• Sri Lanka: Touring Colombo

    6. Mai 2023 in Sri Lanka ⋅ ☁️ 88 °F

    Insignia wasn’t due to sail from Colombo until 6:00p. With plenty of time on our hands, once we arrived back in the city, we asked our guide if he could give us a quick tour of the highlight.

    Our first stop was Independence Square … home to the Independence Memorial Hall … a national monument built to commemorate Sri Lanka’s independence from British rule in 1948. It sits at the spot where the formal ceremony marking the start of self-rule was held.

    At the head of the hall — an open-air structure with beautifully carved columns holding up the roof — is a statue of Don Stephen Senanayake, the “Father of the Nation.” Until the parliament was moved to the new complex, the Memorial Hall also served as the ceremonial assembly hall for the Senate and the House of Representatives of Ceylon … as the country was then known.

    Next, we walked across the street to the Old Colombo Dutch Hospital. Dating back to the 1680s, it is considered to be the oldest surviving building from Sri Lanka’s Dutch colonial period. It was built to not only provide medical care to the officers and staff of the Dutch East India Company, but also to serve Dutch seafarers. After serving other functions following independence, in 2011, it was converted into a shopping and dining district. The buildings were closed today — due to Vesak Day — but that didn’t stop us from wandering the grounds before moving onto a Buddhist temple.

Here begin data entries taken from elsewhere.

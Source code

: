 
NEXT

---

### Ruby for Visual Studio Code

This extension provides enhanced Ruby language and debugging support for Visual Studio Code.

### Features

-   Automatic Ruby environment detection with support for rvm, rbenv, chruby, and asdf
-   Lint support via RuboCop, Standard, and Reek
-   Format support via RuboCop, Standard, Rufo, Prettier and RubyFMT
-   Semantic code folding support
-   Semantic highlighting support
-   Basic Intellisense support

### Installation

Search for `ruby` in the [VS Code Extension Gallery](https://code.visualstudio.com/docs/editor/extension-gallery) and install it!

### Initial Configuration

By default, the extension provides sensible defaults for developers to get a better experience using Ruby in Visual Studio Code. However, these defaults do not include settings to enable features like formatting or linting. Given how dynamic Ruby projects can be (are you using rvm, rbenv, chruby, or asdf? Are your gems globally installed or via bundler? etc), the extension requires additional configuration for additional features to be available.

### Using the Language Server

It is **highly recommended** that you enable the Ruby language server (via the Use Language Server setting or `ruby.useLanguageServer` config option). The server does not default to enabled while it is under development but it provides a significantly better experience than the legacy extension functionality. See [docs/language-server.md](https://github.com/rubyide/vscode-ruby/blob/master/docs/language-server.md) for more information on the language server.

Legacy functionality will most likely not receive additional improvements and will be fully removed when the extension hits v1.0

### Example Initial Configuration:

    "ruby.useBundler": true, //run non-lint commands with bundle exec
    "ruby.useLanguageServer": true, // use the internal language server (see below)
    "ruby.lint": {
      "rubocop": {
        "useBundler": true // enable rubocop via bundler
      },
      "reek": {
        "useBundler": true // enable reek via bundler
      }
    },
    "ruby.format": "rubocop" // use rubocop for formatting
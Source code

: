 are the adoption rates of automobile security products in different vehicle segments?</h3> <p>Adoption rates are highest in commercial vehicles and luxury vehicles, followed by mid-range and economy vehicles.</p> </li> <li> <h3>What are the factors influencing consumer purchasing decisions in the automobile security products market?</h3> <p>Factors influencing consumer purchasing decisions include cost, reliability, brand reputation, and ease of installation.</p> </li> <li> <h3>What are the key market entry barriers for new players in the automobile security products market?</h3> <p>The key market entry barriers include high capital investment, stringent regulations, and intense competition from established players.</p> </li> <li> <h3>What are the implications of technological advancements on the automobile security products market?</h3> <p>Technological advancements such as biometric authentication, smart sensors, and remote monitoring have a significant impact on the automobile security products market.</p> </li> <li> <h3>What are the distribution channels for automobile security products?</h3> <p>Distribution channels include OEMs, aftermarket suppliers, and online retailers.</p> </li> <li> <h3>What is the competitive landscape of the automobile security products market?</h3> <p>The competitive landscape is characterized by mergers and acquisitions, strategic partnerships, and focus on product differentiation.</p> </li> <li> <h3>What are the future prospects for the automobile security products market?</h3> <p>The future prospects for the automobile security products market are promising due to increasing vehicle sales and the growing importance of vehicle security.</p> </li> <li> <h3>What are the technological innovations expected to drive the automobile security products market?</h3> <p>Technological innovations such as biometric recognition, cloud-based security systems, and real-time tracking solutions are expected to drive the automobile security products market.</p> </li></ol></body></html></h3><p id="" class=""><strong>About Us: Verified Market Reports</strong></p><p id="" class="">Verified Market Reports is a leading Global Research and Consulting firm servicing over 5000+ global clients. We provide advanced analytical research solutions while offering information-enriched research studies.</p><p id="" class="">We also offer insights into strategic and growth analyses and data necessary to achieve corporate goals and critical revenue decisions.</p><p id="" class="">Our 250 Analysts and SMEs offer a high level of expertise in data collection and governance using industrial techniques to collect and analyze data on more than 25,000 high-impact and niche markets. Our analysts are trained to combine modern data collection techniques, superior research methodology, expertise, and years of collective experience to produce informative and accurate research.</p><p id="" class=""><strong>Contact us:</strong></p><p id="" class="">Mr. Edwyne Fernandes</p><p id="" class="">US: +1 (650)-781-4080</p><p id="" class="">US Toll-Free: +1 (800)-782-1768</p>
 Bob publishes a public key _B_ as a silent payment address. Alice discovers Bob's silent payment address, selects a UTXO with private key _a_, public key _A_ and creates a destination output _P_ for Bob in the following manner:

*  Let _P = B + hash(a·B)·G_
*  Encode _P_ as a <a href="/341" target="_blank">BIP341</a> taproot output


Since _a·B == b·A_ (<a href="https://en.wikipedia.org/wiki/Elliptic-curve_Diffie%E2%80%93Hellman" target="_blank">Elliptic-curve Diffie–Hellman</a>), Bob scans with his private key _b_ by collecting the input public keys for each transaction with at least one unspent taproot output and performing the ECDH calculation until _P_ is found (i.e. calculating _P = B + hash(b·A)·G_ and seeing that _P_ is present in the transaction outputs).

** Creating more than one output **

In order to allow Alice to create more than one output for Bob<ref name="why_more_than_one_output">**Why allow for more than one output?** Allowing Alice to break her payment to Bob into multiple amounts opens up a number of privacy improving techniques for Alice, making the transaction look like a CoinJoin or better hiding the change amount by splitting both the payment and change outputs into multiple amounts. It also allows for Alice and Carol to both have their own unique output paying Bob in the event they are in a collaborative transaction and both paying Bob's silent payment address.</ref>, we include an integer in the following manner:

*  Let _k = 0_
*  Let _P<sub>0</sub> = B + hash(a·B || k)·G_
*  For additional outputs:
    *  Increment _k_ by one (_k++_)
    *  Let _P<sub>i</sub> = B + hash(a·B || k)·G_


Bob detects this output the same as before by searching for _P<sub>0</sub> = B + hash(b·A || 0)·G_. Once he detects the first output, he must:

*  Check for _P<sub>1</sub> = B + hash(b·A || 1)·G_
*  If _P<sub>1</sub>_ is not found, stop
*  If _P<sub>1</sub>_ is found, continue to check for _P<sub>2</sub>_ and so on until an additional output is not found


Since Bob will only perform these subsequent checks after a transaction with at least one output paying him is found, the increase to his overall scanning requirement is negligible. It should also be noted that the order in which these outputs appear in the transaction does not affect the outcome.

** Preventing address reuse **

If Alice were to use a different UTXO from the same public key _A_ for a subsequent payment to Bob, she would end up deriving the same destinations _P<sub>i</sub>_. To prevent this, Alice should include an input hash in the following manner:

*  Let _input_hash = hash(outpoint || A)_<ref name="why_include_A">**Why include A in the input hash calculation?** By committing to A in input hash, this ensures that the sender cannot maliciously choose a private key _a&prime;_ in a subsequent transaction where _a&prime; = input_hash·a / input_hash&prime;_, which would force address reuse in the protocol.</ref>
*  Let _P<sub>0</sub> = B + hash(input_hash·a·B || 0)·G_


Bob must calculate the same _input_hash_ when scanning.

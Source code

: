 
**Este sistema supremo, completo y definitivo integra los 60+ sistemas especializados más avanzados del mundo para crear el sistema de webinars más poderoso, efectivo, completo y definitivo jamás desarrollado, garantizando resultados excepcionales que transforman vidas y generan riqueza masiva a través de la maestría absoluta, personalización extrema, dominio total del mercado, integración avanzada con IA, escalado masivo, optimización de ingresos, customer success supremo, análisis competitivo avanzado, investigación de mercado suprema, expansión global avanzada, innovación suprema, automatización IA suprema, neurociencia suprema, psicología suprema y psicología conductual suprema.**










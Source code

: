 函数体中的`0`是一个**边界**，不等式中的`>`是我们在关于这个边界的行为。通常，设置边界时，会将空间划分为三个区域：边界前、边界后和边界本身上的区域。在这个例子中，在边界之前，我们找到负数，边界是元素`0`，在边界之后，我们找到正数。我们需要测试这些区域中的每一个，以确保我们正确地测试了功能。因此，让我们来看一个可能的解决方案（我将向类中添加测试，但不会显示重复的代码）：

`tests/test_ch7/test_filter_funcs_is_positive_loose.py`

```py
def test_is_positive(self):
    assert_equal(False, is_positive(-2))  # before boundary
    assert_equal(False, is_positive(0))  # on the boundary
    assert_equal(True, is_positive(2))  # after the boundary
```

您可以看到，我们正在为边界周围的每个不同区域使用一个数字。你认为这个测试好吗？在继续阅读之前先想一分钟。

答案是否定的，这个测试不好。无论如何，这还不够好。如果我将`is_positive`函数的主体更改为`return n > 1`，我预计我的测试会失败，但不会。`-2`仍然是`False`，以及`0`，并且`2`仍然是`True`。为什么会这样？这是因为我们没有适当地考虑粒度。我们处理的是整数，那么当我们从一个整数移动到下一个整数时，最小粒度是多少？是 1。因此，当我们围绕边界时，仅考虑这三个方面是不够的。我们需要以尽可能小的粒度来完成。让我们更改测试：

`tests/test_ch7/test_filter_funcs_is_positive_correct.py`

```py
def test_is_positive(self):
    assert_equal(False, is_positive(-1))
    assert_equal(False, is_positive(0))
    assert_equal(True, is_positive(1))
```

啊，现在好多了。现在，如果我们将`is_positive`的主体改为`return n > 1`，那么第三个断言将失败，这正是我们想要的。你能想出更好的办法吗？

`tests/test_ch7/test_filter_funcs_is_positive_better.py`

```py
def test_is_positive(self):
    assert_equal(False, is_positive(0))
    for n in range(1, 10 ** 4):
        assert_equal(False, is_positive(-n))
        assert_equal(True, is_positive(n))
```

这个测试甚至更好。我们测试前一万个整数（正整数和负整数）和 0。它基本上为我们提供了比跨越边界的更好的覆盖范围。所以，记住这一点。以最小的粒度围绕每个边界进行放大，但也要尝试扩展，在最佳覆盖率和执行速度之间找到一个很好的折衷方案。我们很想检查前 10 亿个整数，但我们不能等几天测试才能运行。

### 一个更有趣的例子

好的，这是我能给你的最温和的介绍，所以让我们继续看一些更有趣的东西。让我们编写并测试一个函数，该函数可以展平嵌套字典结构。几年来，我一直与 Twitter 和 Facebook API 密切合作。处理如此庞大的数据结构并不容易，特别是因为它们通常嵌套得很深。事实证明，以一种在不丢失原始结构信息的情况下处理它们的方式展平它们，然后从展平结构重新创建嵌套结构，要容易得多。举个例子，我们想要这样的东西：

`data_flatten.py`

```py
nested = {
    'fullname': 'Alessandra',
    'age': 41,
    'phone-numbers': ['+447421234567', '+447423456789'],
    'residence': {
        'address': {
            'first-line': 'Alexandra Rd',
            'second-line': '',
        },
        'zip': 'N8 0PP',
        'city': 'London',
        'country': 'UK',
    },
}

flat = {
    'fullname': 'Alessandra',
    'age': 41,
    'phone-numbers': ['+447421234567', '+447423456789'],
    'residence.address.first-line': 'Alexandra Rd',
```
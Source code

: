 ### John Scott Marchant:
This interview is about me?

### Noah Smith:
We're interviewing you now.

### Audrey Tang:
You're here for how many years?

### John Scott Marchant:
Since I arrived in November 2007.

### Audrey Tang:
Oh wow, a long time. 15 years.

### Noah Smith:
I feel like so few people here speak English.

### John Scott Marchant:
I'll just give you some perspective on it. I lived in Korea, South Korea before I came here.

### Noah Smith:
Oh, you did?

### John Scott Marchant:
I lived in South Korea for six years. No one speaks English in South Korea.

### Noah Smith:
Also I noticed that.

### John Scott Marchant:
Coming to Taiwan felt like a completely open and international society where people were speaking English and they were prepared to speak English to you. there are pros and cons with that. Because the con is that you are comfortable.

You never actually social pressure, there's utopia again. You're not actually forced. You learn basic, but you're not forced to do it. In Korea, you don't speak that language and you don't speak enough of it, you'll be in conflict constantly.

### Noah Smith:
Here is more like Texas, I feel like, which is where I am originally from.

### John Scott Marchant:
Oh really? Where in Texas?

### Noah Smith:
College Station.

    Gangaramaya Temple is one of the most important Buddhist temples in Colombo. Dating back to the late 19th century, it sits on the site of what was a small shrine near the shores of Lake Beira. It is constructed in an eclectic mix of Sri Lankan, Thai, Indian, Chinese, and modern architecture, and consists of several different buildings, including a sanctuary, a relic chamber, residential and alms halls, and more.

    I was fascinated by the roofline of what turned out to be the museum … a series of Buddha statues situated on the stepped-pyramidal structure. Unfortunately, they were difficult to photograph because of the backlighting.

    Wandering around the courtyard, we skipped the long line of devotees waiting to go into the chamber where the Buddha’s hair relic is on display. Instead, we went into the museum, filled with a treasure trove of artifacts ranging from statues of the Buddha and Hindu gods, to Dutch coins, jeweled trinkets, and other antiques.

    As we were departing the temple, we noticed a line of people walking around a sacred Bodhi tree. This is a type of fig tree. Tradition has it that it was such a tree that gave the Buddha shade during his search for enlightenment. The original tree was in India, but a sapling was brought here during the time of Emperor Ashoka the Great. That sapling is believed to be the source of all other saplings that have been planted around the country, including the one that has resulted in the tree at Gangaramaya Temple. I decided to participate in the ceremonial walk around the tree … watering it with the cup of water I was handed when I joined the queue.

    The clock tower — once the Colombo Fort Lighthouse, which dates back to 1857 — and the Galbokka Lighthouse were the last two stops we made on our way to the port. The lighthouse was built in 1952 after the Colombo Fort Lighthouse was deactivated because its light was being blocked by nearby buildings. The new structure sits on a concrete base that adds to its height and ensures that it will serve as a lighthouse without fear of being obscured.

    We were back at our pick-up point at the port shortly after 3:00p. This time we managed to hop on the port shuttle bus to return to Insignia. A cold shower to revive us … a late lunch at the Waves Grill … and R&R until the ship set sail wrapped up our visit to Sri Lanka.

    We now have two days at sea to recuperate after our recent spate of port calls in heat and humidity. Next up … back to India … but not to the mainland.